* **Assignment**:
Every record must be copied exactly.

___ Source records ___

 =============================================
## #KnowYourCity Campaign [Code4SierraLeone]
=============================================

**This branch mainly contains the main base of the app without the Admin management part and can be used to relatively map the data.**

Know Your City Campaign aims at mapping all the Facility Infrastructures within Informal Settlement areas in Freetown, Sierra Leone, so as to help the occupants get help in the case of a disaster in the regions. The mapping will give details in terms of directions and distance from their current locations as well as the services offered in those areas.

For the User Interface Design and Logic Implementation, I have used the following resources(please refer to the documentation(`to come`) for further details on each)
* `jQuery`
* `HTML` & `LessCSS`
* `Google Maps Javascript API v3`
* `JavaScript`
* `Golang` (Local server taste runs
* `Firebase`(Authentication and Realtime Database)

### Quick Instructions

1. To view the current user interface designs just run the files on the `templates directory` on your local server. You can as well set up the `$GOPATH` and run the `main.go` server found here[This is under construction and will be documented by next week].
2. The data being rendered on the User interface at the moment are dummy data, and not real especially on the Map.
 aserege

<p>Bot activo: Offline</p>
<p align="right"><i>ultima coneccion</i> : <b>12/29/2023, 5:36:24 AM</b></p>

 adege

___

* **Answer for the task**:
 =============================================
## #KnowYourCity Campaign [Code4SierraLeone]
=============================================

**This branch mainly contains the main base of the app without the Admin management part and can be used to relatively map the data.**

Know Your City Campaign aims at mapping all the Facility Infrastructures within Informal Settlement areas in Freetown, Sierra Leone, so as to help the occupants get help in the case of a disaster in the regions. The mapping will give details in terms of directions and distance from their current locations as well as the services offered in those areas.

For the User Interface Design and Logic Implementation, I have used the following resources(please refer to the documentation(`to come`) for further details on each)
* `jQuery`
* `HTML` & `LessCSS`
* `Google Maps Javascript API v3`
* `JavaScript`
* `Golang` (Local server taste runs
* `Firebase`(Authentication and Realtime Database)

### Quick Instructions

1. To view the current user interface designs just run the files on the `templates directory` on your local server. You can as well set up the `$GOPATH` and run the `main.go` server found here[This is under construction and will be documented by next week].
2. The data being rendered on the User interface at the moment are dummy data, and not real especially on the Map.
 aserege

<p>Bot activo: Offline</p>
<p align="right"><i>ultima coneccion</i> : <b>12/29/2023, 5:36:24 AM</b></p>

 adege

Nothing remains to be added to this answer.